’20th Century Women’ Review

Milo Garner reviews Mike Mills’ latest.

Set in a saturated Santa Barbara circa 1979, 20th Century Women is a semi-autobiographical work built around director Mike Mills’ memories of his mother. Dorothea, played by a sterling Annette Bening, is a single mum raising her adolescent son Jamie (Lucas Jade Zumann) who finds herself in need of support. Instead of finding a man she recruits two young women to do the job.

Why she feels she needs help in raising her son ties into one of the main themes of the film: of masculinity in a world where such a concept is becoming ever more uncertain. In the wake of second wave feminism and women’s lib in general, by the late 1970s the position of men in society was becoming less clear. What did it mean to be a good man? To be a good man does one need a male role model? In answer to the second question Dorothea says no, and so asks Jamie’s childhood-friend-he’s-clearly-in-love-with Julie (Elle Fanning) and arsty lodger Abbie (Greta Gerwig) to teach him about the world. The idea of learning about masculinity from women is initially novel, but becomes well-established as the film goes on. Julie, on one hand, is a rebellious sort of character whose sketchy relationship with her own mum has led her to veer off the rails. Her conception of masculinity is somewhat typical of the ‘old kind’: she considers power to be the most important factor, above new-fangled ideas of sensitivity or sensuality. Abbie, on the other hand, is a hardcore feminist and lays Jamie out with a reading list of related literature (such as Our Bodies, Ourselves by Judy Norsigian). Her outlook on the world is more progressive – perhaps too progressive in relation to the other characters, and with a serious emphasis on sexuality. That Jamie know how to give a woman an orgasm is held as crucial to her plan of action.
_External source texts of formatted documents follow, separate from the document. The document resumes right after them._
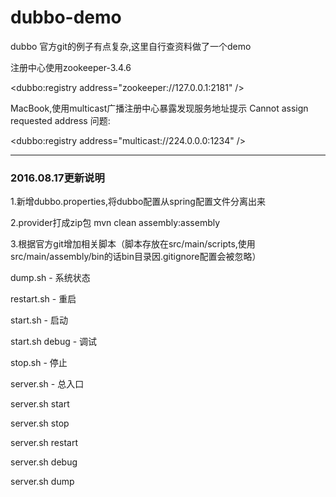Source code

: # dubbo-demo
dubbo 官方git的例子有点复杂,这里自行查资料做了一个demo

注册中心使用zookeeper-3.4.6

&lt;dubbo:registry address="zookeeper://127.0.0.1:2181" /&gt;

MacBook,使用multicast广播注册中心暴露发现服务地址提示 Cannot assign requested address 问题:

&lt;dubbo:registry address="multicast://224.0.0.0:1234" /&gt;

***
### 2016.08.17更新说明
1.新增dubbo.properties,将dubbo配置从spring配置文件分离出来

2.provider打成zip包
mvn clean assembly:assembly

3.根据官方git增加相关脚本（脚本存放在src/main/scripts,使用src/main/assembly/bin的话bin目录因.gitignore配置会被忽略）

dump.sh - 系统状态

restart.sh - 重启

start.sh - 启动

start.sh debug - 调试

stop.sh - 停止

server.sh - 总入口

server.sh start

server.sh stop

server.sh restart

server.sh debug

server.sh dump
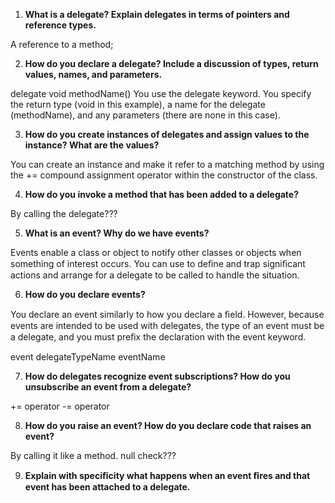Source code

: 1. **What is a delegate? Explain delegates in terms of pointers and reference types.**

A reference to a method;

2. **How do you declare a delegate? Include a discussion of types, return values, names, and parameters.**

delegate void methodName()
You use the delegate keyword. You specify the return type (void in this example), a name for the delegate (methodName), and any parameters (there are none in this case).

3. **How do you create instances of delegates and assign values to the instance? What are the values?**

 You can create an instance and make it refer to a matching method by using the += compound assignment operator within the constructor of the class.

4. **How do you invoke a method that has been added to a delegate?**

By calling the delegate???

5. **What is an event? Why do we have events?**

Events enable a class or object to notify other classes or objects when something of interest occurs. You can use to deﬁne and trap signiﬁcant actions and arrange for a delegate to be called to handle the situation.

6. **How do you declare events?**

You declare an event similarly to how you declare a ﬁeld. However, because events are intended to be used with delegates, the type of an event must be a delegate, and you must preﬁx the declaration with the event keyword.

event delegateTypeName eventName

7. **How do delegates recognize event subscriptions? How do you unsubscribe an event from a delegate?**

+= operator
-= operator

8. **How do you raise an event? How do you declare code that raises an event?**

By calling it like a method. null check???

9. **Explain with speciﬁcity what happens when an event ﬁres and that event has been attached to a delegate.**
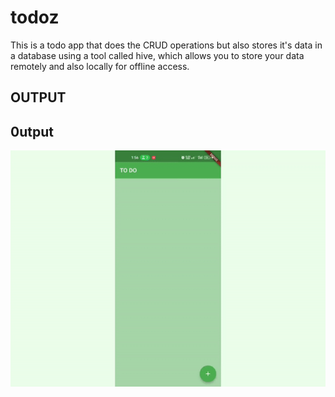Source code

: # todoz

This is a todo app that does the CRUD operations but also stores it's data in a database using a tool called hive, which allows you to store your data remotely and also locally for offline access. 

## OUTPUT

## 0utput
![](https://github.com/emjaycodes/todoz/blob/master/todo.gif)
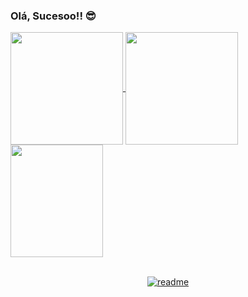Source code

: ### Olá, Sucesoo!! 😎

<div>
  <a href="https://github.com/DevCadion">
  <img height="180em"   align="center" src="https://github-readme-stats.vercel.app/api?username=DevCadion&show_icons=true&theme=react&include_all_commits=true&count_private=true"/>
  <img height="180em"  align="center" src="https://github-readme-stats.vercel.app/api/top-langs/?username=DevCadion&layout=compact&langs_count=7&theme=react" />

  <img align="center" width="148" height="180" src="https://media1.tenor.com/images/68e8337fb4eb7e40645d832c64762a8b/tenor.gif?itemid=19443613">
</div>
 <br>
<div  align="center"> 
  
 
[![readme](https://github-readme-stats.vercel.app/api/pin/?username=DevCadion&repo=DevCadion&theme=react)](https://github.com/DevCadion/DevCadion)


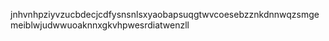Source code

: jnhvnhpziyvzucbdecjcdfysnsnlsxyaobapsuqgtwvcoesebzznkdnnwqzsmgemeiblwjudwwuoaknnxgkvhpwesrdiatwenzll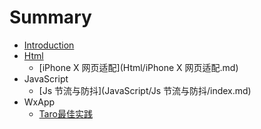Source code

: # Summary

* [Introduction](README.md)
* [Html](Html/README.md)
  * [iPhone X 网页适配](Html/iPhone X 网页适配.md)
* JavaScript
  * [Js 节流与防抖](JavaScript/Js 节流与防抖/index.md)
* WxApp
  * [Taro最佳实践](WxApp/Taro最佳实践/index.md)

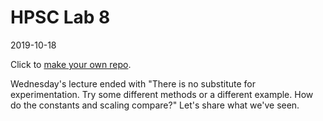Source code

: # HPSC Lab 8
2019-10-18

Click to [make your own repo](https://classroom.github.com/a/knYX0FbI).

Wednesday's lecture ended with "There is no substitute for experimentation. Try some different methods or a different example. How do the constants and scaling compare?"  Let's share what we've seen.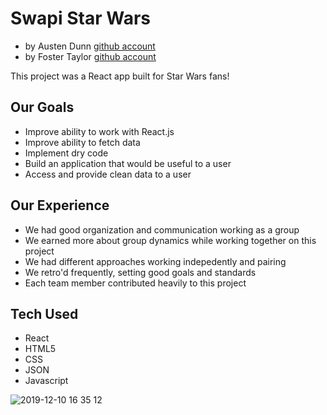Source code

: # Swapi Star Wars

* by Austen Dunn [github account](https://github.com/Dunn-Austen)
* by Foster Taylor [github account](https://github.com/foster55f)

This project was a React app built for Star Wars fans!

## Our Goals
- Improve ability to work with React.js
- Improve ability to fetch data
- Implement dry code
- Build an application that would be useful  to a user
- Access and provide clean data to a user

## Our Experience
- We had good organization and communication working as a group
- We earned more about group dynamics while working together on this project
- We had different approaches working indepedently and pairing
- We retro'd frequently, setting good goals and standards
- Each team member contributed heavily to this project


## Tech Used
- React
- HTML5
- CSS
- JSON
- Javascript

![2019-12-10 16 35 12](https://user-images.githubusercontent.com/50148342/70578508-2b4ae280-1b6b-11ea-9e1a-22864f958156.gif)

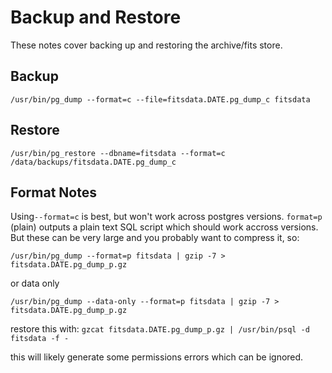 # Backup and Restore

These notes cover backing up and restoring the archive/fits store.

## Backup

`/usr/bin/pg_dump --format=c --file=fitsdata.DATE.pg_dump_c fitsdata`

## Restore

`/usr/bin/pg_restore --dbname=fitsdata --format=c /data/backups/fitsdata.DATE.pg_dump_c`

## Format Notes

Using`--format=c` is best, but won't work across postgres versions. `format=p` (plain)
outputs a plain text SQL script which should work accross versions.
But these can be very large and you probably want to compress it, so:

`/usr/bin/pg_dump --format=p fitsdata | gzip -7 > fitsdata.DATE.pg_dump_p.gz`

or data only

`/usr/bin/pg_dump --data-only --format=p fitsdata | gzip -7 > fitsdata.DATE.pg_dump_p.gz`

restore this with:
`gzcat fitsdata.DATE.pg_dump_p.gz | /usr/bin/psql -d fitsdata -f -`

this will likely generate some permissions errors which can be ignored.
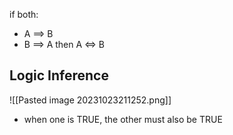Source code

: if both:
- A $\implies$ B
- B $\implies$ A
then A $\iff$ B

## Logic Inference
![[Pasted image 20231023211252.png]]

- when one is TRUE, the other must also be TRUE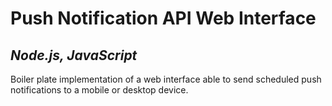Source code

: # Push Notification API Web Interface
## _Node.js, JavaScript_
Boiler plate implementation of a web interface able to send scheduled push notifications to a mobile or desktop device.   
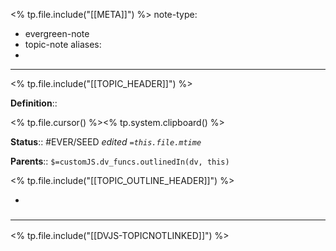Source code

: <% tp.file.include("[[META]]") %>
note-type: 
- evergreen-note
- topic-note
aliases:
- 
---

<% tp.file.include("[[TOPIC_HEADER]]") %>

**Definition**::

<% tp.file.cursor() %><% tp.system.clipboard() %>

**Status**:: #EVER/SEED 
*edited `=this.file.mtime`*

**Parents**:: 
`$=customJS.dv_funcs.outlinedIn(dv, this)`

<% tp.file.include("[[TOPIC_OUTLINE_HEADER]]") %>

- 

### <hr class="dataviews"/>

<% tp.file.include("[[DVJS-TOPICNOTLINKED]]") %>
Beyond their didactic position according to Dorothea, the characters of Julie and Abbie help shape the frustrated Jamie (yes, a cliché, but we were all a little clichéd at that age) in other ways. With Julie the under-the-surface romantic subplot develops quite subtly, with a sort of balancing act going on – Julie wants things to stay platonic, Jamie doesn’t, and how they work that out is key to Jamie’s development. With Abbie he gets to experience a cultural shock, going out and seeing the world through the eyes of an artist. He also hears the world, and the audience gets in on that too. The soundtrack of 20th Century Women is nonpareil – the likes of Devo, Suicide, Neu!, Bowie, The Clash, The Raincoats, Black Flag, and the matchless Talking Heads all feature, both diegetically and otherwise. Mike Mills is presumably replaying the playlist of his past, and we’re just lucky he had such great taste. Even beyond its quality, the music gives a real sense of time and context. This also ties in a little to the events on-screen, for example in narrative reference to the conflict between the hardcore and ‘artfag’ music scenes, which was a pretty big deal in ’79.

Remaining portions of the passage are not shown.